The group’s raw, blues-flecked and dirty guitar sounds instantly resonate with Western audiences raised on rock. The guitarists’ circular, trance-like melodies are as insistent as they are inviting, as foreign as they are familiar. When threaded through the Tuareg rhythms and vocals that define the music of these Saharan nomads, the combination is deeply affecting and resonant, and not a little bit punk rock. Unlike other world musicians who have evolved over time to accommodate the ears of those in Europe and America, Tinariwen has remained true to their original sound, if not their ad-hoc roots.

“We always do what we want. In the ’80s, we were not a professional band, we were a collective of musicians who used to perform together for some traditional events,” explains lead guitarist Ibrahim Ag Alhabib, who helped found the group while a refugee in Libya. “There was no planning, no touring. We were recording tapes in some radios and people shared our music with tapes. [But] from the beginning of 2000, we became more professional; we hired a manager, an agent and so on. The music didn’t really change, though. We just needed to adapt it for a record.”

That newfound professionalism yielded results quickly, and in 2001, Tinariwen headlined the Festival in the Desert in Mali, which began that year as a celebration of traditional Tuareg culture, but would quickly grow into a massive annual event thanks to their popularity. (The 2003 edition featured Robert Plant and was documented in the excellentFestival in the Desert film.) This popularity soon spread to European audiences and, over the years, the group has gone on to play festivals like Coachella, All Tomorrow’s Parties, Glastonbury and others. For a group playing semi-traditional music in a language that few Westerners speak, this is a major feat, but it’s also been frustrating for Alhabib and the rest of Tinariwen, since so much of their music is message-based, touching on both broad issues of freedom and more overtly political themes.

“We try to offer translation in the CD’s booklet [and on] our website for people interested,” Alhabib says. “But I think that first, this is our special camel groove and this trance feeling that people love; they can enter in the meanings later.”

Those meanings, though, are still deeply important to Tinariwen, especially in these days of the Arab Spring.
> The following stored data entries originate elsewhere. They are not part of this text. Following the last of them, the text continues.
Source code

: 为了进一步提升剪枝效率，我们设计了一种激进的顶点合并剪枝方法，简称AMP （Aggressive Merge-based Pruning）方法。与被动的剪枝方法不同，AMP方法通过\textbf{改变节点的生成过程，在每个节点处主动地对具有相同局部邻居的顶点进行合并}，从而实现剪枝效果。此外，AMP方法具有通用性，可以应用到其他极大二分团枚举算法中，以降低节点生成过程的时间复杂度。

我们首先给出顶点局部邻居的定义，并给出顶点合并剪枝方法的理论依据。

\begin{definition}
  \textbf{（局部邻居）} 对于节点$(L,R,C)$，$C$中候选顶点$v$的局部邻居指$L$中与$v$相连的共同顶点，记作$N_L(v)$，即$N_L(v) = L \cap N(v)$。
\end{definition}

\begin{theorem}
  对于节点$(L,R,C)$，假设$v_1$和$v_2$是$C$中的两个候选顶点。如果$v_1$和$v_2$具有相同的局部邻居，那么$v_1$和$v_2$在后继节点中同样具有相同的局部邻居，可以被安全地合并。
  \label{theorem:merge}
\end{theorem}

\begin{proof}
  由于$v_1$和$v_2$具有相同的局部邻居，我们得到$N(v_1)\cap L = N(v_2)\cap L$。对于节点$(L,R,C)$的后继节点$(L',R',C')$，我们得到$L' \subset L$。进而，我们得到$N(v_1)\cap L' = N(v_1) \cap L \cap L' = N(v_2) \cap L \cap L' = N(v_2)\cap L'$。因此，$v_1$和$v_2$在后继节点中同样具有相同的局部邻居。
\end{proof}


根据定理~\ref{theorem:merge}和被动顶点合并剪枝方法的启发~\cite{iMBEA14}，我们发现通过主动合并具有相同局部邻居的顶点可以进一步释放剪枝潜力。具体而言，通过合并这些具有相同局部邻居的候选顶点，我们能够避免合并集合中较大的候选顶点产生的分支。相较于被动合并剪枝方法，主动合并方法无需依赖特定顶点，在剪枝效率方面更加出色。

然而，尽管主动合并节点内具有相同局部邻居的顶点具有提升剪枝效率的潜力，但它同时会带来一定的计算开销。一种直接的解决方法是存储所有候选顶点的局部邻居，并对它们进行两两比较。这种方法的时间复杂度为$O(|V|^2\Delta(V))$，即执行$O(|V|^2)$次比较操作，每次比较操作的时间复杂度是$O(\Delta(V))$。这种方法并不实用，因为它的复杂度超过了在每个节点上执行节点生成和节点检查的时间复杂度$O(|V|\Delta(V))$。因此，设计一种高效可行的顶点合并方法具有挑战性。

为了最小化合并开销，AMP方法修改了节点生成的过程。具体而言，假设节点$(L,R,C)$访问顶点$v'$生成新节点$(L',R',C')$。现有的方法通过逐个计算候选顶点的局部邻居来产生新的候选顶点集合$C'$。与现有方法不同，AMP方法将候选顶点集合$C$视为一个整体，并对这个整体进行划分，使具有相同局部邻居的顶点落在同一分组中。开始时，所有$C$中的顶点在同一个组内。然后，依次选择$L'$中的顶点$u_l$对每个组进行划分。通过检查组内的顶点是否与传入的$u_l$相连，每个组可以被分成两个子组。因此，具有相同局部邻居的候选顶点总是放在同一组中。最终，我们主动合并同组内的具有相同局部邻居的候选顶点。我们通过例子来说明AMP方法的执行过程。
“We are really happy about what [has] happened in the Arabic countries these days,” Alhabib says. “Libya is a more complex situation as [deceased Libyan dictator Moammar] Gadhafi had some relationship with Eastern governments and West African politics. A lot of people died also, and a lot of our people needed to leave Libya and have no lands to leave.” But, he adds, “Freedom is always what we were looking for as nomadic people.”

First appeared Nov. 3, 2011 in Orlando Weekly.


Gaby Moreno feature

Odds are pretty good that you’ve heard a song by Gaby Moreno before. The L.A.-based singer-songwriter’s work received early attention from Nic Harcourt, NPR and the New York Times, and in 2006 she won the John Lennon Songwriting Contest. But that’s not why you’ve heard her.

You’ve heard her because she wrote the theme song to NBC’s Parks and Recreation. That song – 30 seconds of jaunty, life-affirming, earworm perfection – sounds nothing like any of Moreno’s other songs, which, for one thing, have words.

“I’m not even singing in it,” laughs Moreno about theParks and Rec theme song. “I don’t think people know who I am because of it. The credits at the end roll by so quickly that nobody probably even sees my name. I think if people know who I am, they know me for my music, and then they find out that I wrote that … and they’re surprised.”

Moreno is probably surprised herself. Although she’d had some experience with her music appearing on television previously – two songs from her first album, “Greenhorne Man” and “Little Sorrow,” found their way onto shows likeKourtney & Khloe Take Miami and Ghost Whisperer – those were actually songs that reflected her musical style. ForParks and Rec, that was not the case at all.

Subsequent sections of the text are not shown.